La crisi geopolitica che ha colpito alcuni Paesi mediterranei concorrenti ha certamente indotto l’aumento di presenze turistiche all’Isola d’Elba. L’economia locale è stata apparentemente  favorita  generando un impatto sul territorio non ulteriormente sostenibile e la saturazione dei servizi.

Il contributo di sbarco fornisce un contributo per risolvere queste criticità. Infatti è «destinato a finanziare interventi di raccolta e di smaltimento dei rifiuti, gli interventi di recupero e salvaguardia ambientale nonché interventi in materia di turismo, cultura, polizia locale e mobilità’ nelle isole minori».

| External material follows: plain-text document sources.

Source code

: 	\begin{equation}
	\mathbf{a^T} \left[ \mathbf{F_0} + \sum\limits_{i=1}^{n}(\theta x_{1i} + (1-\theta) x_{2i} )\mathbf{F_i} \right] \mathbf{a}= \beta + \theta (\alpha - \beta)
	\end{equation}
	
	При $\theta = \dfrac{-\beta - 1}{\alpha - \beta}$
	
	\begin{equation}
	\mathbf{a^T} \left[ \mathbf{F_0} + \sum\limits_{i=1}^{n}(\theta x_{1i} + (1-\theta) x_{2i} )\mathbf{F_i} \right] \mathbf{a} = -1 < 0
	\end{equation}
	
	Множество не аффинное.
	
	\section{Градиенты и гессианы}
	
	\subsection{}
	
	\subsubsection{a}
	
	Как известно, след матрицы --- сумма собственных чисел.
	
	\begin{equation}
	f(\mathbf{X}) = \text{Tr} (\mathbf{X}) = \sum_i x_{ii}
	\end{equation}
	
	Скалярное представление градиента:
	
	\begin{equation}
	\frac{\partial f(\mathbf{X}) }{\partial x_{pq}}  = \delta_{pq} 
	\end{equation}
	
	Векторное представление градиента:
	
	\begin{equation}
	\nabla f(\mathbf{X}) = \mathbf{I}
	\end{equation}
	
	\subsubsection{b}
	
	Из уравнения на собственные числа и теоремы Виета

Per favorire forme diffuse di controllo sul perseguimento delle funzioni istituzionali e sull’utilizzo delle risorse pubbliche e di promuovere la partecipazione al dibattito pubblico sull’utilizzo del gettito del contributo di sbarco, il Circolo Legambiente dell’Arcipelago Toscano ,ha richiesto ufficialmente ai Comuni dell’Isola d’Elba che lo hanno istituito di pubblicare su un’apposita sezione del proprio sito istituzionale i seguenti documenti: le delibere istitutive; le istruzioni per ottenerne l’esenzione; i documenti di indirizzo sull’utilizzo; l’entità del gettito e la sua effettiva destinazione suddivisa per gli obiettivi previsti dalla legge; i risultati attesi e quelli ottenuti.